[Date Prev][Date Next][Thread Prev][Thread Next][Date Index][Thread Index]
SAX-ext proposal #3: entity encoding, version
- From: David Brownell <david-b@pacbell.net>
- To: xml-dev@lists.xml.org, sax-devel@lists.sourceforge.net
- Date: Wed, 01 Aug 2001 18:00:32 -0700
Locator infoset extensions
- Two of the infoset properties for documents are not supported by
the current SAX2 API (including extensions): the character encoding
used, and the XML version used.
- These are actually characteristics of all parsed entities, not just
the document entity, just like the [base URI] currently exposed through
the Locator interface.
- There may be up to three kinds of encoding name to be concerned with:
* What's declared inline, using an xml/text decl, or defaulted
(UTF-8, UTF-16)
* Sometimes an external declaration, through MIME type, which
is authoritative but which may not agree with the inline decl
* For Java, the name of the encoding actually used by a Reader
will often not match the "winning" declaration name. (For one
example, "UTF8" really means "UTF-8".)
The actual encoding used affects the kind of Unicode normalizations
that need to be done. That's what the infoset needs (yes?), and it'd
be the one that's declared (externally, else internally), a non-Java name.
PROPOSAL
- Define a new org.xml.sax.ext interface:
public interface Locator2 extends Locator
{
public String getXMLVersion ();
public String getEncoding ();
}
Strings returned would be the relevant values, or null if
the values are not known. The encoding string would
reflect the active declaration.
That would be implemented by Locator objects provided in
setDocumentLocator() callbacks, to expose this information.

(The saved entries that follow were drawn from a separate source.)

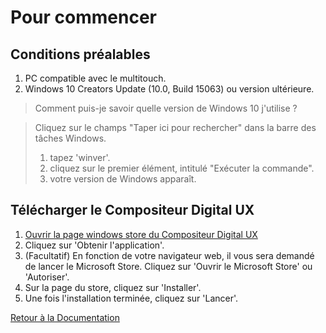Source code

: # Pour commencer

## Conditions préalables

1. PC compatible avec le multitouch.
1. Windows 10 Creators Update (10.0, Build 15063) ou version ultérieure.

> Comment puis-je savoir quelle version de Windows 10 j'utilise ?

> Cliquez sur le champs "Taper ici pour rechercher" dans la barre des tâches Windows.
> 1. tapez 'winver'.
> 1. cliquez sur le premier élément, intitulé "Exécuter la commande".
> 1. votre version de Windows apparaît.

## Télécharger le Compositeur Digital UX

1. [Ouvrir la page windows store du Compositeur Digital UX](https://www.microsoft.com/fr-fr/store/p/compositeur-digital-ux/9p201mgz4jb5?rtc=1)
1. Cliquez sur 'Obtenir l'application'.
1. (Facultatif) En fonction de votre navigateur web, il vous sera demandé de lancer le Microsoft Store. Cliquez sur 'Ouvrir le Microsoft Store' ou 'Autoriser'.
1. Sur la page du store, cliquez sur 'Installer'.
1. Une fois l'installation terminée, cliquez sur 'Lancer'.

[Retour à la Documentation](../index.md)


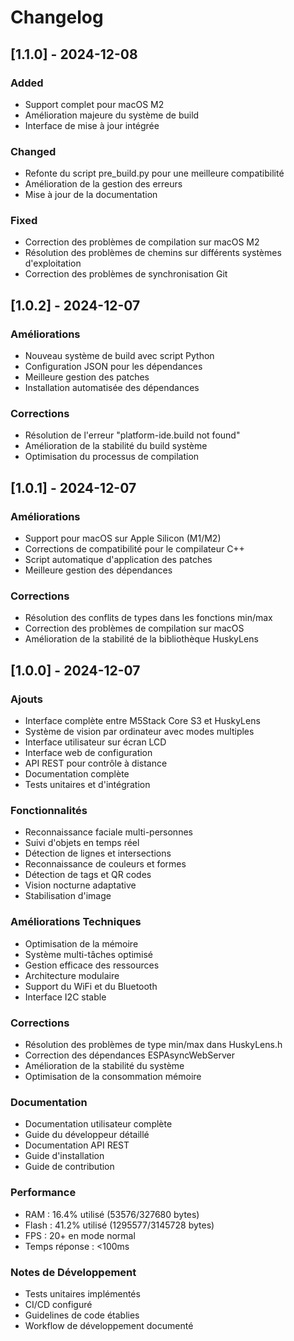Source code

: # Changelog

## [1.1.0] - 2024-12-08
### Added
- Support complet pour macOS M2
- Amélioration majeure du système de build
- Interface de mise à jour intégrée

### Changed
- Refonte du script pre_build.py pour une meilleure compatibilité
- Amélioration de la gestion des erreurs
- Mise à jour de la documentation

### Fixed
- Correction des problèmes de compilation sur macOS M2
- Résolution des problèmes de chemins sur différents systèmes d'exploitation
- Correction des problèmes de synchronisation Git

## [1.0.2] - 2024-12-07

### Améliorations
- Nouveau système de build avec script Python
- Configuration JSON pour les dépendances
- Meilleure gestion des patches
- Installation automatisée des dépendances

### Corrections
- Résolution de l'erreur "platform-ide.build not found"
- Amélioration de la stabilité du build système
- Optimisation du processus de compilation

## [1.0.1] - 2024-12-07

### Améliorations
- Support pour macOS sur Apple Silicon (M1/M2)
- Corrections de compatibilité pour le compilateur C++
- Script automatique d'application des patches
- Meilleure gestion des dépendances

### Corrections
- Résolution des conflits de types dans les fonctions min/max
- Correction des problèmes de compilation sur macOS
- Amélioration de la stabilité de la bibliothèque HuskyLens

## [1.0.0] - 2024-12-07

### Ajouts
- Interface complète entre M5Stack Core S3 et HuskyLens
- Système de vision par ordinateur avec modes multiples
- Interface utilisateur sur écran LCD
- Interface web de configuration
- API REST pour contrôle à distance
- Documentation complète
- Tests unitaires et d'intégration

### Fonctionnalités
- Reconnaissance faciale multi-personnes
- Suivi d'objets en temps réel
- Détection de lignes et intersections
- Reconnaissance de couleurs et formes
- Détection de tags et QR codes
- Vision nocturne adaptative
- Stabilisation d'image

### Améliorations Techniques
- Optimisation de la mémoire
- Système multi-tâches optimisé
- Gestion efficace des ressources
- Architecture modulaire
- Support du WiFi et du Bluetooth
- Interface I2C stable

### Corrections
- Résolution des problèmes de type min/max dans HuskyLens.h
- Correction des dépendances ESPAsyncWebServer
- Amélioration de la stabilité du système
- Optimisation de la consommation mémoire

### Documentation
- Documentation utilisateur complète
- Guide du développeur détaillé
- Documentation API REST
- Guide d'installation
- Guide de contribution

### Performance
- RAM : 16.4% utilisé (53576/327680 bytes)
- Flash : 41.2% utilisé (1295577/3145728 bytes)
- FPS : 20+ en mode normal
- Temps réponse : <100ms

### Notes de Développement
- Tests unitaires implémentés
- CI/CD configuré
- Guidelines de code établies
- Workflow de développement documenté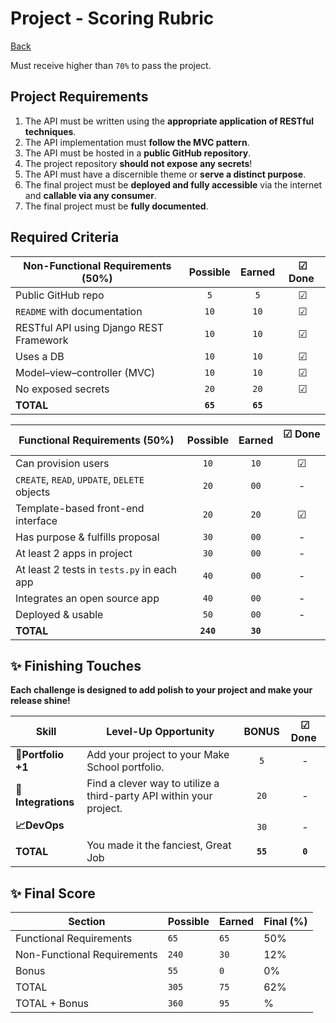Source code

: # Project - Scoring Rubric

[Back](./)

Must receive higher than `70%` to pass the project.

## Project Requirements

1. The API must be written using the **appropriate application of RESTful techniques**.
2. The API implementation must **follow the MVC pattern**.
3. The API must be hosted in a **public GitHub repository**.
4. The project repository **should not expose any secrets**!
5. The API must have a discernible theme or **serve a distinct purpose**.
6. The final project must be **deployed and fully accessible** via the internet and **callable via any consumer**.
7. The final project must be **fully documented**.

## Required Criteria

| Non-Functional Requirements (50%)       | Possible |  Earned  | ☑ Done ️ |
| --------------------------------------- | :------: | :------: | :-----: |
| Public GitHub repo                      |   `5`    |   `5`    |    ☑    |
| `README` with documentation             |   `10`   |   `10`   |    ☑    |
| RESTful API using Django REST Framework |   `10`   |   `10`   |    ☑    |
| Uses a DB                               |   `10`   |   `10`   |    ☑    |
| Model–view–controller (MVC)             |   `10`   |   `10`   |    ☑    |
| No exposed secrets                      |   `20`   |   `20`   |    ☑    |
| **TOTAL**                               | **`65`** | **`65`** |         |

| Functional Requirements (50%)                | Possible  |  Earned  | ☑ Done ️ |
| -------------------------------------------- | :-------: | :------: | :-----: |
| Can provision users                          |   `10`    |   `10`   |    ☑    |
| `CREATE`, `READ`, `UPDATE`, `DELETE` objects |   `20`    |   `00`   |    -    |
| Template-based front-end interface           |   `20`    |   `20`   |    ☑    |
| Has purpose & fulfills proposal              |   `30`    |   `00`   |    -    |
| At least 2 apps in project                   |   `30`    |   `00`   |    -    |
| At least 2 tests in `tests.py` in each app   |   `40`    |   `00`   |    -    |
| Integrates an open source app                |   `40`    |   `00`   |    -    |
| Deployed & usable                            |   `50`    |   `00`   |    -    |
| **TOTAL**                                    | **`240`** | **`30`** |         |

## ✨ Finishing Touches

**Each challenge is designed to add polish to your project and make your release shine!**

| Skill             | Level-Up Opportunity                                                |  BONUS   | ☑ Done ️ |
| ----------------- | ------------------------------------------------------------------- | :------: | :-----: |
| **🎉Portfolio +1** | Add your project to your Make School portfolio.                     |   `5`    |    -    |
| **🔌Integrations** | Find a clever way to utilize a third-party API within your project. |   `20`   |    -    |
| **📈DevOps**       |                                                                     |   `30`   |    -    |
| **TOTAL**         | You made it the fanciest, Great Job                                 | **`55`** | **`0`** |

## ✨ Final Score

| Section                     | Possible | Earned | Final (%) |
| --------------------------- | -------- | ------ | --------- |
| Functional Requirements     | `65`     | `65`   | 50%       |
| Non-Functional Requirements | `240`    | `30`   | 12%       |
| Bonus                       | `55`     | `0`    | 0%        |
| TOTAL                       | `305`    | `75`   | 62%       |
| TOTAL + Bonus               | `360`    | `95`   | %         |
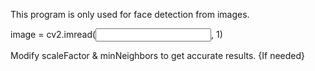 This program is only used for face detection from images.

image = cv2.imread(*<Input the name of the image with extension in double quotes>*, 1)

Modify scaleFactor & minNeighbors to get accurate results.
{If needed}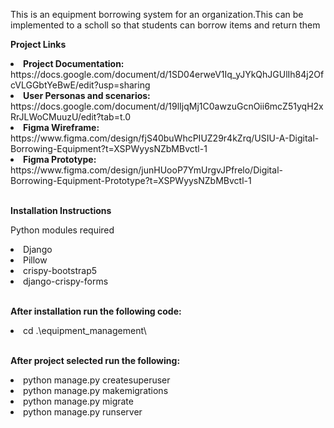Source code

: This is an equipment borrowing system for an organization.This can be implemented to a scholl so that students can borrow items and return them

<b>Project Links</b>

<li><b>Project Documentation:</b> https://docs.google.com/document/d/1SD04erweV1Iq_yJYkQhJGUlIh84j2OfcVLGGbtYeBwE/edit?usp=sharing</li>
<li><b>User Personas and scenarios:</b>  https://docs.google.com/document/d/19lIjqMj1C0awzuGcnOii6mcZ51yqH2xRrJLWoCMuuzU/edit?tab=t.0</li>
<li><b>Figma Wireframe:</b> https://www.figma.com/design/fjS40buWhcPIUZ29r4kZrq/USIU-A-Digital-Borrowing-Equipment?t=XSPWyysNZbMBvctl-1</li>
<li><b>Figma Prototype:</b> https://www.figma.com/design/junHUooP7YmUrgvJPfrelo/Digital-Borrowing-Equipment-Prototype?t=XSPWyysNZbMBvctl-1</li> 
<br>


<b>Installation Instructions</b>

Python modules required
<br>

<li>Django</li>
<li>Pillow</li>
<li>crispy-bootstrap5</li>
<li>django-crispy-forms</li>

<br>

<b>After installation run the following code:</b> 

<li>cd .\equipment_management\</li>
<br>

<b> After project selected run the following:</b> 



<li>python manage.py createsuperuser</li>
<li>python manage.py makemigrations </li>
<li>python manage.py migrate</li>
<li>python manage.py runserver</li>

- Define a new org.xml.sax.ext class implementing that
interface, inheriting from org.xml.sax.helpers.LocatorImpl
- Define a new standard feature ID:
http://xml.org/sax/features/use-locator2
Read-only
If true, the Locator object passed in setDocumentLocator
events will also implement the Locator2 interface,
and can be cast to it.
Note that because of the way Java typing works, testing that
feature would be optional: applications could always try to
cast (if they were willing to take the performance hit).
QUESTIONS:
- Is it necessary to expose both types of declared encodings?
If so, proposal: a new String getEncodingDecl () returns the
internal label; getEncoding () would return the (authoritative)
external label. The internal label might be null if it was
defaulted. (Tracking this info costs, and it's not clear any
apps should actually care, which is why it's omitted.)
- Is there a better convention to use for extending interfaces
than the numeric suffix? (Meta-1)
- Is the new implementation class really needed? Alternative:
update LocatorImpl. (Meta-2)